The cinematography is great, for the most part. Throughout the movie Officer Taylor is documenting his life for a class he’s taking. Found footage movies attempt to put you in a here and now situation; it has never done this for me. The ones I have seen always fail to add anything to the story or use the style to do anything interesting. All they do is get me dizzy and make me wish it wasn’t shot that way. Here, however, it’s a different story. It brings you into the story and ramps of the intensity level. Only a few times throughout did it ever not work. The found footage is not used for the whole movie, but a good deal of it. Overall, this style has never been utilized to better effect.
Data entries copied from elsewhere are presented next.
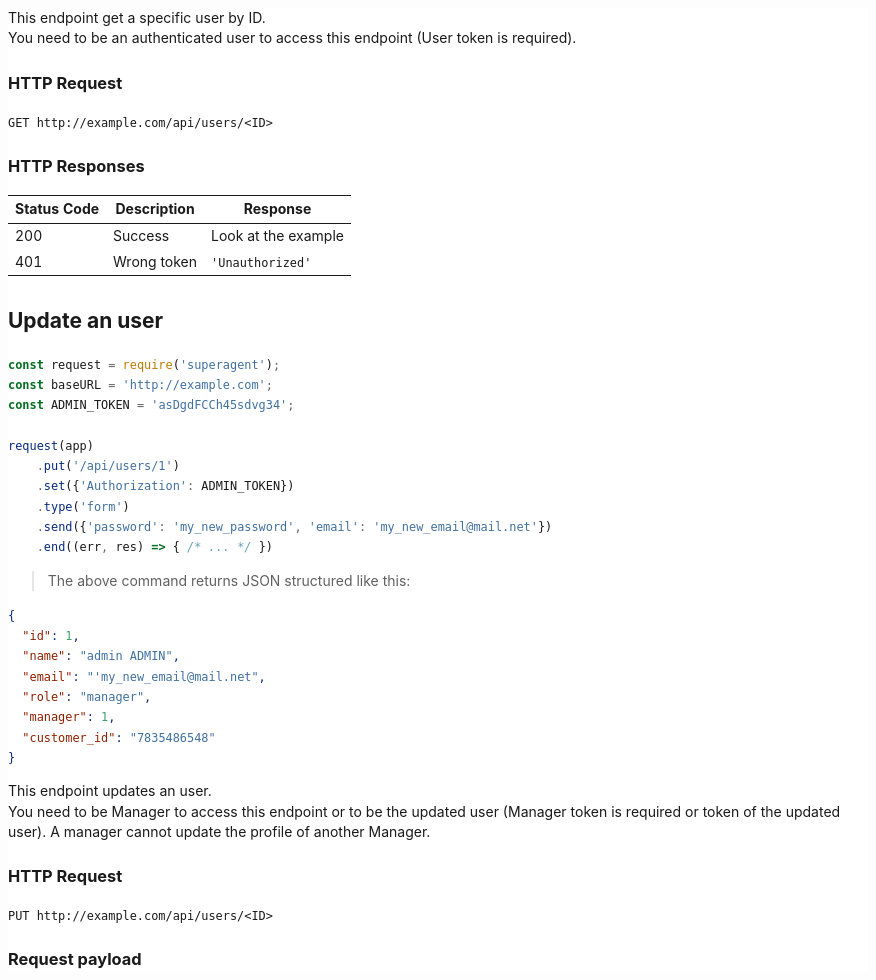 This endpoint get a specific user by ID.<br/>
You need to be an authenticated user to access this endpoint (User token is required).

### HTTP Request

`GET http://example.com/api/users/<ID>`

### HTTP Responses

Status Code    | Description                         | Response
-------------- | ---------------------------------   | --------------
    200        | Success                             | Look at the example
    401        | Wrong token                         | `'Unauthorized'`


## Update an user


```javascript
const request = require('superagent');
const baseURL = 'http://example.com';
const ADMIN_TOKEN = 'asDgdFCCh45sdvg34';

request(app)
    .put('/api/users/1')
    .set({'Authorization': ADMIN_TOKEN})
	.type('form')
	.send({'password': 'my_new_password', 'email': 'my_new_email@mail.net'})
    .end((err, res) => { /* ... */ })

```

> The above command returns JSON structured like this:

```json
{
  "id": 1,
  "name": "admin ADMIN",
  "email": "'my_new_email@mail.net",
  "role": "manager",
  "manager": 1,
  "customer_id": "7835486548"
}
```

This endpoint updates an user.<br/>
You need to be Manager to access this endpoint or to be the updated user (Manager token is required or token of the updated user). A manager cannot update the profile of another Manager.

### HTTP Request

`PUT http://example.com/api/users/<ID>`

### Request payload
William Friedkin – the director of The French Connection – stated that End of Watch was one of the best-cop movies ever; if not best. He went on to praise how they managed to capture cops lives. Real cops have praised this as well. I’m no cop, but I am in full agreement with everyone on that. Out of the entire movie, there was only one unrealistic thing that caught my eye. In the end, it’s so small; it doesn’t matter in the least. My one problem had to do with the Mexican gang members. They were a bit too stereotypical. After watching interviews, real cops have been saying it would appear that way, but certain areas it’s really like that. Overall, everything adds up to one hell of an experience. The performances and script help give some serious heart to it all. You are engaged and care all the way though. Training Day was great; still, this beats it out. Since I love crime, End of Watch is my favorite movie I’ve yet to see this year. To quote one of Ayer’s other movies,” King Kong, ain’t got s**t on this!” Seriously, this is far better than any of the King Kong movies.